Ainsi, au lieu que l’histoire et ses évolutions permettent d’éclairer les
opinions publiques et le monde éducatif, les « mémoires » viennent
brutalement imposer des dogmes en interdisant tout débat. De plus, la
victimisation des aïeux signifierait-elle vertu présente, ce qui placerait
chaque bébé face à des passés impossibles à solder ? L’histoire, au lieu
de nous inviter à réfléchir, deviendrait alors une idéologie figée. Le
directeur du Débat a indéniablement craint que ces lieux de mémoire deviennent
des lieux de déboires, détricotage du tissu national comme de la science
historique.
Mais,
disons-le pour parfaire cette mise en perspective, Pierre Nora –lucide sur les
dérives mémorielles-- n’a pas encore discerné les nécessités prioritaires pour
le futur du travail historique. Le dernier festival de Blois l’a montré, où il
s’est retrouvé assez décalé par rapport aux tenants de l’histoire globale. Et
pourtant, il devient urgent aujourd’hui d’ouvrir les travaux historiques vers
deux champs essentiels : l’histoire stratifiée du local au global
et l’histoire du visuel liée à l’histoire des traces écrites ou sonores.

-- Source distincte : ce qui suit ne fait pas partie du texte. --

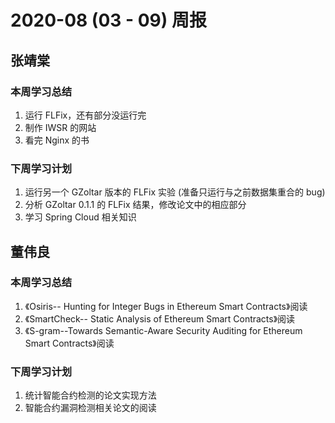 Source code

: # 2020-08 (03 - 09) 周报

## 张靖棠

### 本周学习总结

1. 运行 FLFix，还有部分没运行完
2. 制作 IWSR 的网站
3. 看完 Nginx 的书

### 下周学习计划

1. 运行另一个 GZoltar 版本的 FLFix 实验 (准备只运行与之前数据集重合的 bug)
2. 分析 GZoltar 0.1.1 的 FLFix 结果，修改论文中的相应部分
3. 学习 Spring Cloud 相关知识

## 董伟良

### 本周学习总结

1. 《Osiris-- Hunting for Integer Bugs in Ethereum Smart Contracts》阅读
2. 《SmartCheck-- Static Analysis of Ethereum Smart Contracts》阅读
3. 《S-gram--Towards Semantic-Aware Security Auditing for Ethereum Smart Contracts》阅读

### 下周学习计划

1. 统计智能合约检测的论文实现方法
2. 智能合约漏洞检测相关论文的阅读
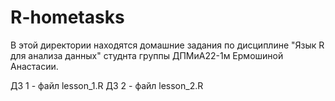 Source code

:# R-hometasks

В этой директории находятся домашние задания по дисциплине "Язык R для анализа данных" студнта группы ДПМиА22-1м Ермошиной Анастасии.

ДЗ 1 - файл lesson_1.R
ДЗ 2 - файл lesson_2.R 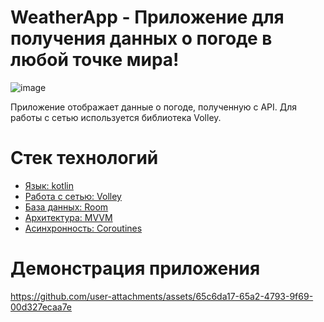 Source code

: # WeatherApp - Приложение для получения данных о погоде в любой точке мира!
![image](https://github.com/user-attachments/assets/00b034bf-21d7-4bb6-8b1f-85af81640e50)

Приложение отображает данные о погоде, полученную с API.
Для работы с сетью используется библиотека Volley.


# Стек технологий
- [Язык: kotlin]()
- [Работа с сетью: Volley]()
- [База данных: Room]()
- [Архитектура: MVVM]()
- [Асинхронность: Coroutines]()

 # Демонстрация приложения
https://github.com/user-attachments/assets/65c6da17-65a2-4793-9f69-00d327ecaa7e

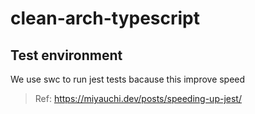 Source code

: # clean-arch-typescript

## Test environment

We use swc to run jest tests bacause this improve speed

> Ref: https://miyauchi.dev/posts/speeding-up-jest/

L’histoire stratifiée est une manière de délivrer des repères désormais
indispensables sur la longue durée. Elle est aussi une histoire-territoire. Elle
débute avec une histoire locale, de l’apparition humaine jusqu’à aujourd’hui.

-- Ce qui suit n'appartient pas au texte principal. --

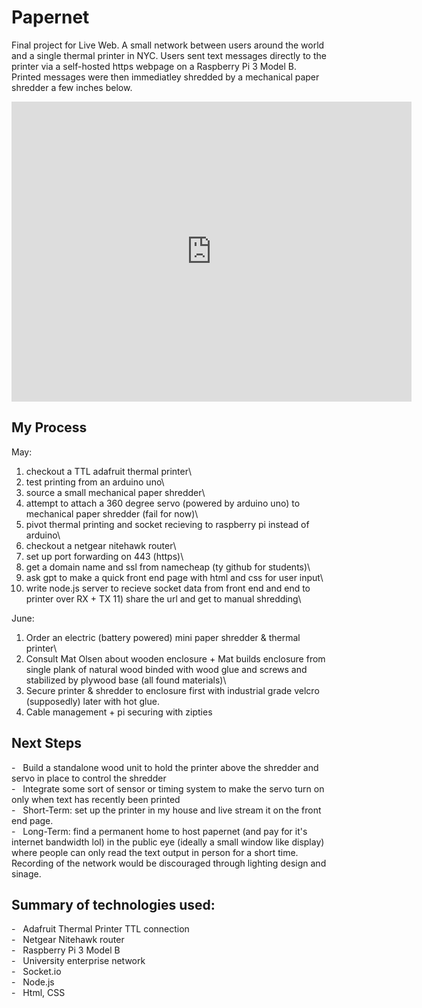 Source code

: Papernet
========

Final project for Live Web. A small network between users around the world and a single thermal printer in NYC. Users sent text messages directly to the printer via a self-hosted https webpage on a Raspberry Pi 3 Model B. Printed messages were then immediatley shredded by a mechanical paper shredder a few inches below.

<embed src="https://drive.google.com/file/d/1Yty64iGby4Od_0O24E775831R5KkawXw/preview" width="640" height="480">


My Process
----------

May: 

1) checkout a TTL adafruit thermal printer\
2) test printing from an arduino uno\
3) source a small mechanical paper shredder\
4) attempt to attach a 360 degree servo (powered by arduino uno) to mechanical paper shredder (fail for now)\
5) pivot thermal printing and socket recieving to raspberry pi instead of arduino\
6) checkout a netgear nitehawk router\
7) set up port forwarding on 443 (https)\
8) get a domain name and ssl from namecheap (ty github for students)\
9) ask gpt to make a quick front end page with html and css for user input\
10) write node.js server to recieve socket data from front end and end to printer over RX + TX 11) share the url and get to manual shredding\

June: 
1) Order an electric (battery powered) mini paper shredder & thermal printer\
2) Consult Mat Olsen about wooden enclosure + Mat builds enclosure from single plank of natural wood binded with wood glue and screws and stabilized by plywood base (all found materials)\
3) Secure printer & shredder to enclosure first with industrial grade velcro (supposedly) later with hot glue.
4) Cable management + pi securing with zipties

Next Steps
----------

-   Build a standalone wood unit to hold the printer above the shredder and servo in place to control the shredder\
-   Integrate some sort of sensor or timing system to make the servo turn on only when text has recently been printed\
-   Short-Term: set up the printer in my house and live stream it on the front end page.\
-   Long-Term: find a permanent home to host papernet (and pay for it's internet bandwidth lol) in the public eye (ideally a small window like display) where people can only read the text output in person for a short time. Recording of the network would be discouraged through lighting design and sinage.

Summary of technologies used:
-----------------------------

-   Adafruit Thermal Printer TTL connection\
-   Netgear Nitehawk router\
-   Raspberry Pi 3 Model B\
-   University enterprise network\
-   Socket.io\
-   Node.js\
-   Html, CSS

Cela est indispensable tant à Mayotte qu’à Perpignan ou Dunkerque, pour tous
les enfants de nos classes d’ailleurs : savoir où l’on habite. Cette
histoire est liée avec l’histoire du territoire national et de la construction
de l’idée de Nation. Elle prend en compte l’histoire continentale et s’inscrit
dans une histoire mondiale.
L’histoire
visuelle accompagne ces travaux. Pourquoi devient-elle nécessaire aujourd’hui,
primordiale non pas comme une illustration superfétatoire de l’histoire ou une
branche sympathique de l’histoire culturelle ? Parce que nous et nos
enfants vivons dans l’ubiquité perpétuelle entre un monde directement visible
et la représentation d’autres univers à distance. Parce que cette réalité est
un phénomène exponentiel décuplé avec la télévision et Internet, un phénomène
qui mêle toutes les époques, tous les supports, toutes les civilisations sur le
même écran. Avoir des repères chronologiques et géographiques devient donc
fondamental, non plus comme un aspect périphérique, mais comme un apprentissage
de base, à côté du monde de l’écrit ou des chiffres, dans ce que nous pouvons
dénommer une « boussole éducative ».
Ne nous
trompons donc pas d’enjeu. Et comprenons chez Pierre Nora ce que fut sa
lucidité critique, mais aussi les deux objectifs prioritaires aujourd’hui, à la
fois pour la recherche et pour éduquer de futurs citoyens ou pour des
apprentissages nécessaires tout au long de la vie.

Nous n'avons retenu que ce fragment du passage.